↓↓↓

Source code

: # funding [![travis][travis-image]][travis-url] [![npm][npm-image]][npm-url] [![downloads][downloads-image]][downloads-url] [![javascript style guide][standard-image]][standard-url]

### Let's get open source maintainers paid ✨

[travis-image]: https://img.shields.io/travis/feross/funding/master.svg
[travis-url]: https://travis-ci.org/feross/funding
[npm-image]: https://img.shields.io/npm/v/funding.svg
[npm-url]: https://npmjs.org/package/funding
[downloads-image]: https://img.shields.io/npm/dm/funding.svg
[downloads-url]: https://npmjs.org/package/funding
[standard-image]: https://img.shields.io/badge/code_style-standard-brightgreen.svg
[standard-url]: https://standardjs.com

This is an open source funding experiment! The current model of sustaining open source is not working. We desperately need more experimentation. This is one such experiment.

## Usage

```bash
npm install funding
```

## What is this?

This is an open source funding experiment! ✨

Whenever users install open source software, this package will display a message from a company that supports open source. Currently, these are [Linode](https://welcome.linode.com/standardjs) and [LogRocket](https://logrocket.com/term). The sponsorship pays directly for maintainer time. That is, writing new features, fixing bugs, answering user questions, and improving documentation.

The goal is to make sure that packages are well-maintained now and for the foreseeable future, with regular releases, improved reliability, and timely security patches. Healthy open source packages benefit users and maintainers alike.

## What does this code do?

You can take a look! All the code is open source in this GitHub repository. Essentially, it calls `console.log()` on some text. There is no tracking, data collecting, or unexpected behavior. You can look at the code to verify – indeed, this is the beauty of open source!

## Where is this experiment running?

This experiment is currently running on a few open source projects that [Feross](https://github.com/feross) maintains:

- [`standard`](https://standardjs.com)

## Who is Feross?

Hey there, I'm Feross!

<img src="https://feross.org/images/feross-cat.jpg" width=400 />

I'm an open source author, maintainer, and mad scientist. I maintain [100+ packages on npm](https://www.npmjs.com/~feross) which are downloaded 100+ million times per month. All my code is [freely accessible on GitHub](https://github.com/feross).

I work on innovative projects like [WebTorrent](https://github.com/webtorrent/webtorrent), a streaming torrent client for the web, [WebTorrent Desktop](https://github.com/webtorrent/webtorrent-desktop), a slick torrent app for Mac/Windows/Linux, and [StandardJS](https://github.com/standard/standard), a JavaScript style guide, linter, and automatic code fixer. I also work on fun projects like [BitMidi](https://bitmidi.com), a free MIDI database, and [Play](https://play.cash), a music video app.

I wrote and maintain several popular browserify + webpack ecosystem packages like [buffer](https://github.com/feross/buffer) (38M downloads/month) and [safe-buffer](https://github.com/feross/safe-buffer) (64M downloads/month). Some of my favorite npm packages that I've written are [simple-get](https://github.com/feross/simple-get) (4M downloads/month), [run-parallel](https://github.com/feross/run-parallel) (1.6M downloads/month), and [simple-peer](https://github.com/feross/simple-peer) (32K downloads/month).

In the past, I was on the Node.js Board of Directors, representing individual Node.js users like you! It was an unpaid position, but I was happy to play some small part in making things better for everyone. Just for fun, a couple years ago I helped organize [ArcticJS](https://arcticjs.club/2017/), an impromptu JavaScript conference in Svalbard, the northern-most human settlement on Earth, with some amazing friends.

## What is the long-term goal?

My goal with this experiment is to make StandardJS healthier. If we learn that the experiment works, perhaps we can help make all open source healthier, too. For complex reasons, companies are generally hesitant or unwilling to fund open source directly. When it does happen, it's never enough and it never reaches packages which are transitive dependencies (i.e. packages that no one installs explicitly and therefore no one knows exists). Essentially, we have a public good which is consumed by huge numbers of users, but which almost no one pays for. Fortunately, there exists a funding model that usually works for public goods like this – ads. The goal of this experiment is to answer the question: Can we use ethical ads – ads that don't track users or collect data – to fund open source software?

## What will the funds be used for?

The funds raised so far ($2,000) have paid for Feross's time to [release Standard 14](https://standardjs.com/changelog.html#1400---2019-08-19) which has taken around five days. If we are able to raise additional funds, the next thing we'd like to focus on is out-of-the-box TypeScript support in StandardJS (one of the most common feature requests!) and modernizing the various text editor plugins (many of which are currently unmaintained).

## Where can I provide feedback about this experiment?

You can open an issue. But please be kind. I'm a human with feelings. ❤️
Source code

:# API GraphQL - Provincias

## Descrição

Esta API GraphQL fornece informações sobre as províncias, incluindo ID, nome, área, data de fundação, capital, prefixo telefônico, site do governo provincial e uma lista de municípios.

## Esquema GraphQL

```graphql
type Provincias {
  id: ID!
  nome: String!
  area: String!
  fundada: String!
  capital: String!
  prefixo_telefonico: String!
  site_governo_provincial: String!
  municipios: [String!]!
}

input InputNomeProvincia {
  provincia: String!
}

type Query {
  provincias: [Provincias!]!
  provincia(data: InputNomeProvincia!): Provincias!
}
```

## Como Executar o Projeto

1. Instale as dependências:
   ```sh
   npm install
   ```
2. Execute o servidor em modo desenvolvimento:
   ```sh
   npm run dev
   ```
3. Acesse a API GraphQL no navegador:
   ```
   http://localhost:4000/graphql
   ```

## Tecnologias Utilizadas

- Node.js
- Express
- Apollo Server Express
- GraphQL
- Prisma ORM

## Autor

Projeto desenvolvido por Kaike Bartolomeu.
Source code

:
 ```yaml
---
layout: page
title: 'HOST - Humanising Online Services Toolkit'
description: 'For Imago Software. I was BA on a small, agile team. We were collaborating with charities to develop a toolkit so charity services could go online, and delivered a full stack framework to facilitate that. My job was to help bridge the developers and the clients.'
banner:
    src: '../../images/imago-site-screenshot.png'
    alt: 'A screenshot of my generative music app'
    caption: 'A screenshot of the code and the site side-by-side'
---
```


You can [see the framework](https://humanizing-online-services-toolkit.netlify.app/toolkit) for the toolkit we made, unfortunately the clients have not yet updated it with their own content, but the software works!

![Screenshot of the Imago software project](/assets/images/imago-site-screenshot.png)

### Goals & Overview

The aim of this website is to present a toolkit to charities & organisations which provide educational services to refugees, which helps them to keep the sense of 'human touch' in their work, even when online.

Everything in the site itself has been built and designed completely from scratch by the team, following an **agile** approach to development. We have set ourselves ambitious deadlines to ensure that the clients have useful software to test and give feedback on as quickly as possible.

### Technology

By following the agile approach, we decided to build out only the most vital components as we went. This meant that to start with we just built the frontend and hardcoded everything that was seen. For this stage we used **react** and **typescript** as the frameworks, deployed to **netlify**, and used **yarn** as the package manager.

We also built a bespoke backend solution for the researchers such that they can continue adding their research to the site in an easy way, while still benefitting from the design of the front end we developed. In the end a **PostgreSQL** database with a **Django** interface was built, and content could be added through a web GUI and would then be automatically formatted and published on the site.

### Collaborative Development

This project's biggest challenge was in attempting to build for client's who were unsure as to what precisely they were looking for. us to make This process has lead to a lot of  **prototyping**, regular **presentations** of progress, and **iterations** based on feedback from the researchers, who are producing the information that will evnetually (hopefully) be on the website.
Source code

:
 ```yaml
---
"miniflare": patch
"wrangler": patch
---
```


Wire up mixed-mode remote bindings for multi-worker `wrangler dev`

↑↑↑

» **Task instructions**: Every line above is to be transcribed exactly.

» **Written reply**:
Source code

: # funding [![travis][travis-image]][travis-url] [![npm][npm-image]][npm-url] [![downloads][downloads-image]][downloads-url] [![javascript style guide][standard-image]][standard-url]

### Let's get open source maintainers paid ✨

[travis-image]: https://img.shields.io/travis/feross/funding/master.svg
[travis-url]: https://travis-ci.org/feross/funding
[npm-image]: https://img.shields.io/npm/v/funding.svg
[npm-url]: https://npmjs.org/package/funding
[downloads-image]: https://img.shields.io/npm/dm/funding.svg
[downloads-url]: https://npmjs.org/package/funding
[standard-image]: https://img.shields.io/badge/code_style-standard-brightgreen.svg
[standard-url]: https://standardjs.com

This is an open source funding experiment! The current model of sustaining open source is not working. We desperately need more experimentation. This is one such experiment.

## Usage

```bash
npm install funding
```

## What is this?

This is an open source funding experiment! ✨

Whenever users install open source software, this package will display a message from a company that supports open source. Currently, these are [Linode](https://welcome.linode.com/standardjs) and [LogRocket](https://logrocket.com/term). The sponsorship pays directly for maintainer time. That is, writing new features, fixing bugs, answering user questions, and improving documentation.

The goal is to make sure that packages are well-maintained now and for the foreseeable future, with regular releases, improved reliability, and timely security patches. Healthy open source packages benefit users and maintainers alike.

## What does this code do?

You can take a look! All the code is open source in this GitHub repository. Essentially, it calls `console.log()` on some text. There is no tracking, data collecting, or unexpected behavior. You can look at the code to verify – indeed, this is the beauty of open source!

## Where is this experiment running?

This experiment is currently running on a few open source projects that [Feross](https://github.com/feross) maintains:

- [`standard`](https://standardjs.com)

## Who is Feross?

Hey there, I'm Feross!

<img src="https://feross.org/images/feross-cat.jpg" width=400 />

I'm an open source author, maintainer, and mad scientist. I maintain [100+ packages on npm](https://www.npmjs.com/~feross) which are downloaded 100+ million times per month. All my code is [freely accessible on GitHub](https://github.com/feross).

I work on innovative projects like [WebTorrent](https://github.com/webtorrent/webtorrent), a streaming torrent client for the web, [WebTorrent Desktop](https://github.com/webtorrent/webtorrent-desktop), a slick torrent app for Mac/Windows/Linux, and [StandardJS](https://github.com/standard/standard), a JavaScript style guide, linter, and automatic code fixer. I also work on fun projects like [BitMidi](https://bitmidi.com), a free MIDI database, and [Play](https://play.cash), a music video app.

I wrote and maintain several popular browserify + webpack ecosystem packages like [buffer](https://github.com/feross/buffer) (38M downloads/month) and [safe-buffer](https://github.com/feross/safe-buffer) (64M downloads/month). Some of my favorite npm packages that I've written are [simple-get](https://github.com/feross/simple-get) (4M downloads/month), [run-parallel](https://github.com/feross/run-parallel) (1.6M downloads/month), and [simple-peer](https://github.com/feross/simple-peer) (32K downloads/month).

In the past, I was on the Node.js Board of Directors, representing individual Node.js users like you! It was an unpaid position, but I was happy to play some small part in making things better for everyone. Just for fun, a couple years ago I helped organize [ArcticJS](https://arcticjs.club/2017/), an impromptu JavaScript conference in Svalbard, the northern-most human settlement on Earth, with some amazing friends.

## What is the long-term goal?

My goal with this experiment is to make StandardJS healthier. If we learn that the experiment works, perhaps we can help make all open source healthier, too. For complex reasons, companies are generally hesitant or unwilling to fund open source directly. When it does happen, it's never enough and it never reaches packages which are transitive dependencies (i.e. packages that no one installs explicitly and therefore no one knows exists). Essentially, we have a public good which is consumed by huge numbers of users, but which almost no one pays for. Fortunately, there exists a funding model that usually works for public goods like this – ads. The goal of this experiment is to answer the question: Can we use ethical ads – ads that don't track users or collect data – to fund open source software?

## What will the funds be used for?

The funds raised so far ($2,000) have paid for Feross's time to [release Standard 14](https://standardjs.com/changelog.html#1400---2019-08-19) which has taken around five days. If we are able to raise additional funds, the next thing we'd like to focus on is out-of-the-box TypeScript support in StandardJS (one of the most common feature requests!) and modernizing the various text editor plugins (many of which are currently unmaintained).

## Where can I provide feedback about this experiment?

You can open an issue. But please be kind. I'm a human with feelings. ❤️
Source code

:# API GraphQL - Provincias

## Descrição

Esta API GraphQL fornece informações sobre as províncias, incluindo ID, nome, área, data de fundação, capital, prefixo telefônico, site do governo provincial e uma lista de municípios.

## Esquema GraphQL

```graphql
type Provincias {
  id: ID!
  nome: String!
  area: String!
  fundada: String!
  capital: String!
  prefixo_telefonico: String!
  site_governo_provincial: String!
  municipios: [String!]!
}

input InputNomeProvincia {
  provincia: String!
}

type Query {
  provincias: [Provincias!]!
  provincia(data: InputNomeProvincia!): Provincias!
}
```

## Como Executar o Projeto

1. Instale as dependências:
   ```sh
   npm install
   ```
2. Execute o servidor em modo desenvolvimento:
   ```sh
   npm run dev
   ```
3. Acesse a API GraphQL no navegador:
   ```
   http://localhost:4000/graphql
   ```

## Tecnologias Utilizadas

- Node.js
- Express
- Apollo Server Express
- GraphQL
- Prisma ORM

## Autor

Projeto desenvolvido por Kaike Bartolomeu.
Source code

:
 ```yaml
---
layout: page
title: 'HOST - Humanising Online Services Toolkit'
description: 'For Imago Software. I was BA on a small, agile team. We were collaborating with charities to develop a toolkit so charity services could go online, and delivered a full stack framework to facilitate that. My job was to help bridge the developers and the clients.'
banner:
    src: '../../images/imago-site-screenshot.png'
    alt: 'A screenshot of my generative music app'
    caption: 'A screenshot of the code and the site side-by-side'
---
```


You can [see the framework](https://humanizing-online-services-toolkit.netlify.app/toolkit) for the toolkit we made, unfortunately the clients have not yet updated it with their own content, but the software works!

![Screenshot of the Imago software project](/assets/images/imago-site-screenshot.png)

### Goals & Overview

The aim of this website is to present a toolkit to charities & organisations which provide educational services to refugees, which helps them to keep the sense of 'human touch' in their work, even when online.

Everything in the site itself has been built and designed completely from scratch by the team, following an **agile** approach to development. We have set ourselves ambitious deadlines to ensure that the clients have useful software to test and give feedback on as quickly as possible.

### Technology

By following the agile approach, we decided to build out only the most vital components as we went. This meant that to start with we just built the frontend and hardcoded everything that was seen. For this stage we used **react** and **typescript** as the frameworks, deployed to **netlify**, and used **yarn** as the package manager.

We also built a bespoke backend solution for the researchers such that they can continue adding their research to the site in an easy way, while still benefitting from the design of the front end we developed. In the end a **PostgreSQL** database with a **Django** interface was built, and content could be added through a web GUI and would then be automatically formatted and published on the site.

### Collaborative Development

This project's biggest challenge was in attempting to build for client's who were unsure as to what precisely they were looking for. us to make This process has lead to a lot of  **prototyping**, regular **presentations** of progress, and **iterations** based on feedback from the researchers, who are producing the information that will evnetually (hopefully) be on the website.
Source code

:
 ```yaml
---
"miniflare": patch
"wrangler": patch
---
```


Wire up mixed-mode remote bindings for multi-worker `wrangler dev`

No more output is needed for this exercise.